RECORDED DATA: Begin

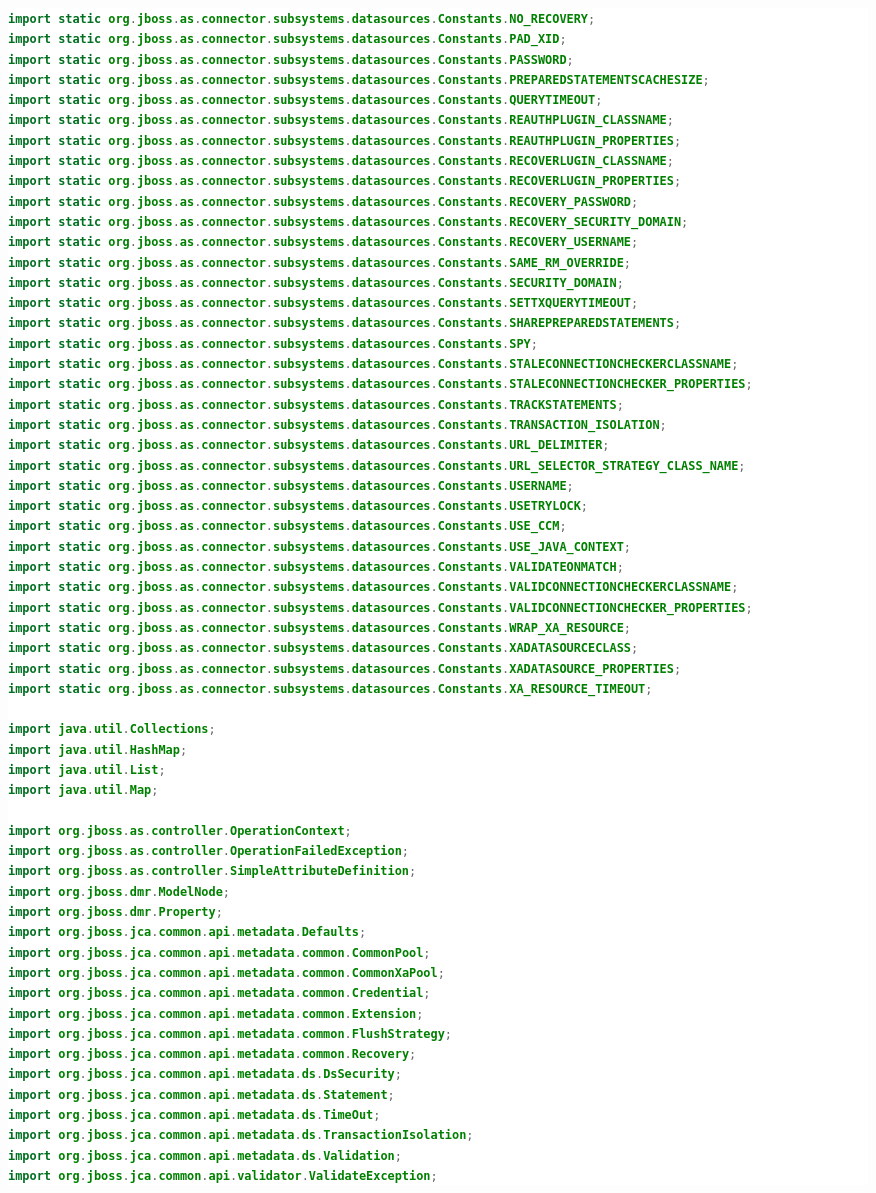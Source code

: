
 ```java
import static org.jboss.as.connector.subsystems.datasources.Constants.NO_RECOVERY;
import static org.jboss.as.connector.subsystems.datasources.Constants.PAD_XID;
import static org.jboss.as.connector.subsystems.datasources.Constants.PASSWORD;
import static org.jboss.as.connector.subsystems.datasources.Constants.PREPAREDSTATEMENTSCACHESIZE;
import static org.jboss.as.connector.subsystems.datasources.Constants.QUERYTIMEOUT;
import static org.jboss.as.connector.subsystems.datasources.Constants.REAUTHPLUGIN_CLASSNAME;
import static org.jboss.as.connector.subsystems.datasources.Constants.REAUTHPLUGIN_PROPERTIES;
import static org.jboss.as.connector.subsystems.datasources.Constants.RECOVERLUGIN_CLASSNAME;
import static org.jboss.as.connector.subsystems.datasources.Constants.RECOVERLUGIN_PROPERTIES;
import static org.jboss.as.connector.subsystems.datasources.Constants.RECOVERY_PASSWORD;
import static org.jboss.as.connector.subsystems.datasources.Constants.RECOVERY_SECURITY_DOMAIN;
import static org.jboss.as.connector.subsystems.datasources.Constants.RECOVERY_USERNAME;
import static org.jboss.as.connector.subsystems.datasources.Constants.SAME_RM_OVERRIDE;
import static org.jboss.as.connector.subsystems.datasources.Constants.SECURITY_DOMAIN;
import static org.jboss.as.connector.subsystems.datasources.Constants.SETTXQUERYTIMEOUT;
import static org.jboss.as.connector.subsystems.datasources.Constants.SHAREPREPAREDSTATEMENTS;
import static org.jboss.as.connector.subsystems.datasources.Constants.SPY;
import static org.jboss.as.connector.subsystems.datasources.Constants.STALECONNECTIONCHECKERCLASSNAME;
import static org.jboss.as.connector.subsystems.datasources.Constants.STALECONNECTIONCHECKER_PROPERTIES;
import static org.jboss.as.connector.subsystems.datasources.Constants.TRACKSTATEMENTS;
import static org.jboss.as.connector.subsystems.datasources.Constants.TRANSACTION_ISOLATION;
import static org.jboss.as.connector.subsystems.datasources.Constants.URL_DELIMITER;
import static org.jboss.as.connector.subsystems.datasources.Constants.URL_SELECTOR_STRATEGY_CLASS_NAME;
import static org.jboss.as.connector.subsystems.datasources.Constants.USERNAME;
import static org.jboss.as.connector.subsystems.datasources.Constants.USETRYLOCK;
import static org.jboss.as.connector.subsystems.datasources.Constants.USE_CCM;
import static org.jboss.as.connector.subsystems.datasources.Constants.USE_JAVA_CONTEXT;
import static org.jboss.as.connector.subsystems.datasources.Constants.VALIDATEONMATCH;
import static org.jboss.as.connector.subsystems.datasources.Constants.VALIDCONNECTIONCHECKERCLASSNAME;
import static org.jboss.as.connector.subsystems.datasources.Constants.VALIDCONNECTIONCHECKER_PROPERTIES;
import static org.jboss.as.connector.subsystems.datasources.Constants.WRAP_XA_RESOURCE;
import static org.jboss.as.connector.subsystems.datasources.Constants.XADATASOURCECLASS;
import static org.jboss.as.connector.subsystems.datasources.Constants.XADATASOURCE_PROPERTIES;
import static org.jboss.as.connector.subsystems.datasources.Constants.XA_RESOURCE_TIMEOUT;

import java.util.Collections;
import java.util.HashMap;
import java.util.List;
import java.util.Map;

import org.jboss.as.controller.OperationContext;
import org.jboss.as.controller.OperationFailedException;
import org.jboss.as.controller.SimpleAttributeDefinition;
import org.jboss.dmr.ModelNode;
import org.jboss.dmr.Property;
import org.jboss.jca.common.api.metadata.Defaults;
import org.jboss.jca.common.api.metadata.common.CommonPool;
import org.jboss.jca.common.api.metadata.common.CommonXaPool;
import org.jboss.jca.common.api.metadata.common.Credential;
import org.jboss.jca.common.api.metadata.common.Extension;
import org.jboss.jca.common.api.metadata.common.FlushStrategy;
import org.jboss.jca.common.api.metadata.common.Recovery;
import org.jboss.jca.common.api.metadata.ds.DsSecurity;
import org.jboss.jca.common.api.metadata.ds.Statement;
import org.jboss.jca.common.api.metadata.ds.TimeOut;
import org.jboss.jca.common.api.metadata.ds.TransactionIsolation;
import org.jboss.jca.common.api.metadata.ds.Validation;
import org.jboss.jca.common.api.validator.ValidateException;
```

RECORDED DATA: End

YOUR INSTRUCTIONS: Your reply must reproduce all of the entries exactly and contain no pictures.

RESULT OF THIS TASK:
Source code

:
 ```java
import static org.jboss.as.connector.subsystems.datasources.Constants.NO_RECOVERY;
import static org.jboss.as.connector.subsystems.datasources.Constants.PAD_XID;
import static org.jboss.as.connector.subsystems.datasources.Constants.PASSWORD;
import static org.jboss.as.connector.subsystems.datasources.Constants.PREPAREDSTATEMENTSCACHESIZE;
import static org.jboss.as.connector.subsystems.datasources.Constants.QUERYTIMEOUT;
import static org.jboss.as.connector.subsystems.datasources.Constants.REAUTHPLUGIN_CLASSNAME;
import static org.jboss.as.connector.subsystems.datasources.Constants.REAUTHPLUGIN_PROPERTIES;
import static org.jboss.as.connector.subsystems.datasources.Constants.RECOVERLUGIN_CLASSNAME;
import static org.jboss.as.connector.subsystems.datasources.Constants.RECOVERLUGIN_PROPERTIES;
import static org.jboss.as.connector.subsystems.datasources.Constants.RECOVERY_PASSWORD;
import static org.jboss.as.connector.subsystems.datasources.Constants.RECOVERY_SECURITY_DOMAIN;
import static org.jboss.as.connector.subsystems.datasources.Constants.RECOVERY_USERNAME;
import static org.jboss.as.connector.subsystems.datasources.Constants.SAME_RM_OVERRIDE;
import static org.jboss.as.connector.subsystems.datasources.Constants.SECURITY_DOMAIN;
import static org.jboss.as.connector.subsystems.datasources.Constants.SETTXQUERYTIMEOUT;
import static org.jboss.as.connector.subsystems.datasources.Constants.SHAREPREPAREDSTATEMENTS;
import static org.jboss.as.connector.subsystems.datasources.Constants.SPY;
import static org.jboss.as.connector.subsystems.datasources.Constants.STALECONNECTIONCHECKERCLASSNAME;
import static org.jboss.as.connector.subsystems.datasources.Constants.STALECONNECTIONCHECKER_PROPERTIES;
import static org.jboss.as.connector.subsystems.datasources.Constants.TRACKSTATEMENTS;
import static org.jboss.as.connector.subsystems.datasources.Constants.TRANSACTION_ISOLATION;
import static org.jboss.as.connector.subsystems.datasources.Constants.URL_DELIMITER;
import static org.jboss.as.connector.subsystems.datasources.Constants.URL_SELECTOR_STRATEGY_CLASS_NAME;
import static org.jboss.as.connector.subsystems.datasources.Constants.USERNAME;
import static org.jboss.as.connector.subsystems.datasources.Constants.USETRYLOCK;
import static org.jboss.as.connector.subsystems.datasources.Constants.USE_CCM;
import static org.jboss.as.connector.subsystems.datasources.Constants.USE_JAVA_CONTEXT;
import static org.jboss.as.connector.subsystems.datasources.Constants.VALIDATEONMATCH;
import static org.jboss.as.connector.subsystems.datasources.Constants.VALIDCONNECTIONCHECKERCLASSNAME;
import static org.jboss.as.connector.subsystems.datasources.Constants.VALIDCONNECTIONCHECKER_PROPERTIES;
import static org.jboss.as.connector.subsystems.datasources.Constants.WRAP_XA_RESOURCE;
import static org.jboss.as.connector.subsystems.datasources.Constants.XADATASOURCECLASS;
import static org.jboss.as.connector.subsystems.datasources.Constants.XADATASOURCE_PROPERTIES;
import static org.jboss.as.connector.subsystems.datasources.Constants.XA_RESOURCE_TIMEOUT;

import java.util.Collections;
import java.util.HashMap;
import java.util.List;
import java.util.Map;

import org.jboss.as.controller.OperationContext;
import org.jboss.as.controller.OperationFailedException;
import org.jboss.as.controller.SimpleAttributeDefinition;
import org.jboss.dmr.ModelNode;
import org.jboss.dmr.Property;
import org.jboss.jca.common.api.metadata.Defaults;
import org.jboss.jca.common.api.metadata.common.CommonPool;
import org.jboss.jca.common.api.metadata.common.CommonXaPool;
import org.jboss.jca.common.api.metadata.common.Credential;
import org.jboss.jca.common.api.metadata.common.Extension;
import org.jboss.jca.common.api.metadata.common.FlushStrategy;
import org.jboss.jca.common.api.metadata.common.Recovery;
import org.jboss.jca.common.api.metadata.ds.DsSecurity;
import org.jboss.jca.common.api.metadata.ds.Statement;
import org.jboss.jca.common.api.metadata.ds.TimeOut;
import org.jboss.jca.common.api.metadata.ds.TransactionIsolation;
import org.jboss.jca.common.api.metadata.ds.Validation;
import org.jboss.jca.common.api.validator.ValidateException;
```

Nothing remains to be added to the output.